Apesar de ser um bairro de tradição popular, o facto de ser o berço da cidade confere-lhe um certo status social. Os que ali moram ainda hoje são conhecidos por playos – porque se banhavam na vizinha e comprida praia de San Lorenzo, ao passo que a restante população ia à praia de Pando ou Natahoyo (hoje Playa de Poniente) ou à de L’Arbeyal (mais a Oeste). Estes, não com menos orgulho, são coloquialmente denominados culos moyaos (cus molhados em português, assim mesmo, que por aqui a gíria terá sempre um tom de remoque), vai-nos contando Denis enquanto descemos, os barquinhos aconchegados aos nossos pés.
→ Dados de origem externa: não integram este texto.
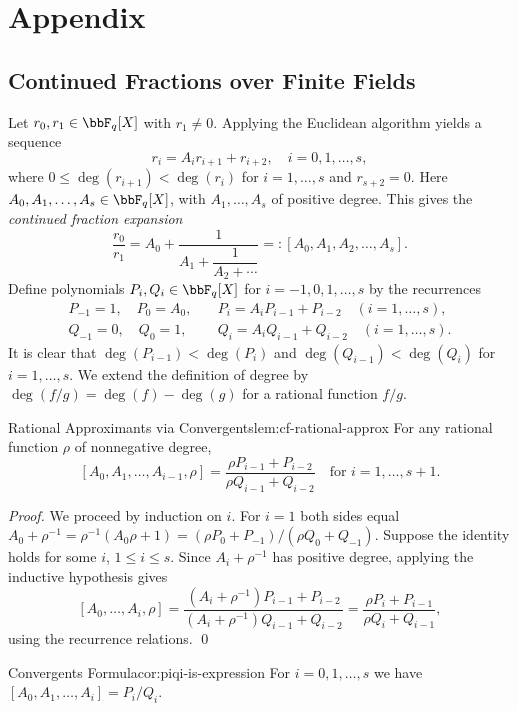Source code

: \chapter{Appendix}
\section{Continued Fractions over Finite Fields}\label{sec:cont-frac-fq}

Let $r_0,r_1\in\bbF_q[X]$ with $r_1\neq 0$. Applying the Euclidean algorithm yields a sequence
$$r_i=A_ir_{i+1}+r_{i+2},\quad i=0,1,\dots,s,$$
where $0\leq\deg(r_{i+1})<\deg(r_i)$ for $i=1,\dots,s$ and $r_{s+2}=0$. Here $A_0,A_1,\dots,A_s\in\bbF_q[X]$, with $A_1,\dots,A_s$ of positive degree. This gives the \emph{continued fraction expansion}
$$\frac{r_0}{r_1}=A_0+\dfrac{1}{A_1+\dfrac{1}{A_2+\cdots}}=:[A_0,A_1,A_2,\dots,A_s].$$
Define polynomials $P_i,Q_i\in\bbF_q[X]$ for $i=-1,0,1,\dots,s$ by the recurrences
\begin{align*}
  P_{-1}=1,\quad P_0=A_0,\quad & P_i=A_iP_{i-1}+P_{i-2}\quad (i=1,\dots,s), \\
  Q_{-1}=0,\quad Q_0=1,\quad   & Q_i=A_iQ_{i-1}+Q_{i-2}\quad (i=1,\dots,s).
\end{align*}
It is clear that $\deg(P_{i-1})<\deg(P_i)$ and $\deg(Q_{i-1})<\deg(Q_i)$ for $i=1,\dots,s$. We extend the definition of degree by $\deg(f/g)=\deg(f)-\deg(g)$ for a rational function $f/g$.

\begin{lemma}{Rational Approximants via Convergents}{lem:cf-rational-approx}
  For any rational function $\rho$ of nonnegative degree,
  $$[A_0,A_1,\dots,A_{i-1},\rho]=\frac{\rho P_{i-1}+P_{i-2}}{\rho Q_{i-1}+Q_{i-2}}\quad\text{for }i=1,\dots,s+1.$$
\end{lemma}
\begin{proof}
  We proceed by induction on $i$. For $i=1$ both sides equal $A_0+\rho^{-1}=\rho^{-1}(A_0\rho+1)=(\rho P_0+P_{-1})/(\rho Q_0+Q_{-1})$. Suppose the identity holds for some $i$, $1\leq i\leq s$. Since $A_i+\rho^{-1}$ has positive degree, applying the inductive hypothesis gives
  $$[A_0,\dots,A_i,\rho]=\frac{(A_i+\rho^{-1})P_{i-1}+P_{i-2}}{(A_i+\rho^{-1})Q_{i-1}+Q_{i-2}}=\frac{\rho P_i+P_{i-1}}{\rho Q_i+Q_{i-1}},$$
  using the recurrence relations. \qed
\end{proof}

\begin{corolary}{Convergents Formula}{cor:piqi-is-expression}
  For $i=0,1,\dots,s$ we have $[A_0,A_1,\dots,A_i]=P_i/Q_i$.
\end{corolary}

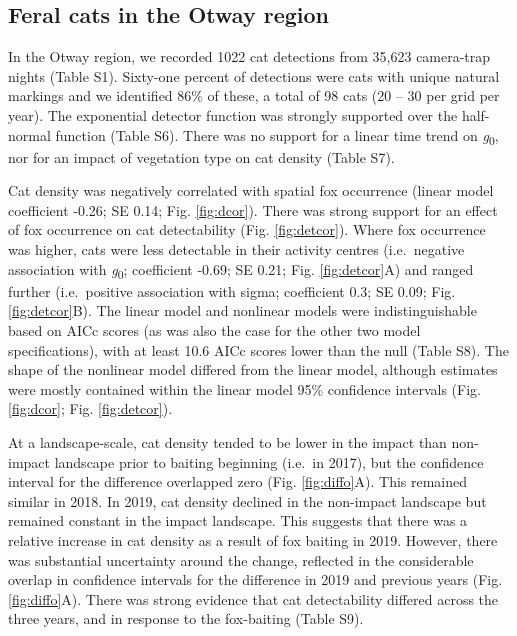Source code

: \documentclass[]{elsarticle} %
\begin{document}
\hypertarget{feral-cats-in-the-otway-region}{%
\subsection{Feral cats in the Otway region}\label{feral-cats-in-the-otway-region}}

In the Otway region, we recorded 1022 cat detections from 35,623 camera-trap nights (Table S1). Sixty-one percent of detections were cats with unique natural markings and we identified 86\% of these, a total of 98 cats (20 -- 30 per grid per year). The exponential detector function was strongly supported over the half-normal function (Table S6). There was no support for a linear time trend on \emph{g}\textsubscript{0}, nor for an impact of vegetation type on cat density (Table S7).

Cat density was negatively correlated with spatial fox occurrence (linear model coefficient -0.26; SE 0.14; Fig. \ref{fig:dcor}). There was strong support for an effect of fox occurrence on cat detectability (Fig. \ref{fig:detcor}). Where fox occurrence was higher, cats were less detectable in their activity centres (i.e.~negative association with \emph{g}\textsubscript{0}; coefficient -0.69; SE 0.21; Fig. \ref{fig:detcor}A) and ranged further (i.e.~positive association with sigma; coefficient 0.3; SE 0.09; Fig. \ref{fig:detcor}B). The linear model and nonlinear models were indistinguishable based on AICc scores (as was also the case for the other two model specifications), with at least 10.6 AICc scores lower than the null (Table S8). The shape of the nonlinear model differed from the linear model, although estimates were mostly contained within the linear model 95\% confidence intervals (Fig. \ref{fig:dcor}; Fig. \ref{fig:detcor}).

At a landscape-scale, cat density tended to be lower in the impact than non-impact landscape prior to baiting beginning (i.e.~in 2017), but the confidence interval for the difference overlapped zero (Fig. \ref{fig:diffo}A). This remained similar in 2018. In 2019, cat density declined in the non-impact landscape but remained constant in the impact landscape. This suggests that there was a relative increase in cat density as a result of fox baiting in 2019. However, there was substantial uncertainty around the change, reflected in the considerable overlap in confidence intervals for the difference in 2019 and previous years (Fig. \ref{fig:diffo}A). There was strong evidence that cat detectability differed across the three years, and in response to the fox-baiting (Table S9).
\end{document}
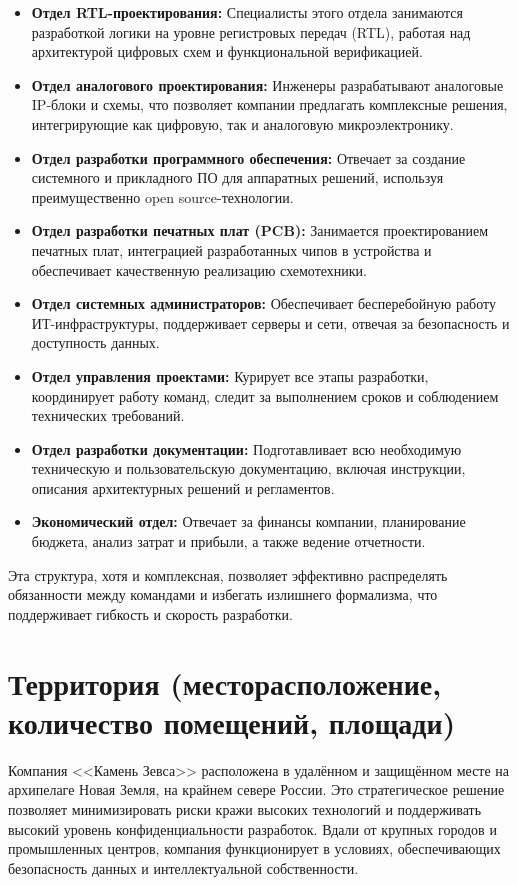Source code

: \begin{itemize}
	\item \textbf{Отдел RTL-проектирования:}
		Специалисты этого отдела занимаются разработкой логики
		на уровне регистровых передач (RTL),
		работая над архитектурой цифровых схем и функциональной верификацией.
	\item \textbf{Отдел аналогового проектирования:}
		Инженеры разрабатывают аналоговые IP-блоки и схемы,
		что позволяет компании предлагать комплексные решения,
		интегрирующие как цифровую, так и аналоговую микроэлектронику.
	\item \textbf{Отдел разработки программного обеспечения:}
		Отвечает за создание системного
		и прикладного ПО для аппаратных решений,
		используя преимущественно open source-технологии.
	\item \textbf{Отдел разработки печатных плат (PCB):} Занимается
		проектированием печатных плат, интеграцией разработанных чипов
		в устройства и обеспечивает качественную реализацию схемотехники.
	\item \textbf{Отдел системных администраторов:}
		Обеспечивает бесперебойную работу ИТ-инфраструктуры,
		поддерживает серверы и сети,
		отвечая за безопасность и доступность данных.
	\item \textbf{Отдел управления проектами:}
		Курирует все этапы разработки,
		координирует работу команд,
		следит за выполнением сроков
		и соблюдением технических требований.
	\item \textbf{Отдел разработки документации:}
		Подготавливает всю необходимую техническую
		и пользовательскую документацию, включая инструкции,
		описания архитектурных решений и регламентов.
	\item \textbf{Экономический отдел:}
		Отвечает за финансы компании,
		планирование бюджета, анализ затрат и прибыли,
		а также ведение отчетности.
\end{itemize}

Эта структура, хотя и комплексная,
позволяет эффективно распределять обязанности между командами
и избегать излишнего формализма,
что поддерживает гибкость и скорость разработки.

\section{Территория (месторасположение, количество помещений, площади)}

Компания <<Камень Зевса>> расположена в удалённом
и защищённом месте на архипелаге Новая Земля, на крайнем севере России.
Это стратегическое решение позволяет минимизировать риски
кражи высоких технологий и поддерживать высокий уровень конфиденциальности
разработок. Вдали от крупных городов и промышленных центров,
компания функционирует в условиях, обеспечивающих безопасность данных
и интеллектуальной собственности.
Era ali que ficava o antigo porto de pesca, reconvertido para a náutica desportiva em 1987, com as restantes embarcações definitivamente transferidas para o porto El Musel, muito maior e mais moderno, a seis quilómetros do centro da cidade (vemo-lo lá ao fundo, na outra ponta da baía, junto ao complexo industrial). Durante séculos o mar foi o principal ponto de partida e de chegada à cidade, então mais acessível de barco do que por terra, a região barricada entre a Cordilheira Cantábrica e o Oceano Atlântico. “Os nossos costumes são mais parecidos com os da Galiza [região fronteiriça a Oeste] e com países como Inglaterra ou Irlanda do que com o resto de Espanha”, dir-nos-á Miguel Villar, do Turismo de Gijón, dando o exemplo da música. A gaita-de-foles, por exemplo, é um dos instrumentos mais característicos das Astúrias, com espaço museológico próprio em Gijón, integrado no interessante Muséu del Pueblu d’Asturies.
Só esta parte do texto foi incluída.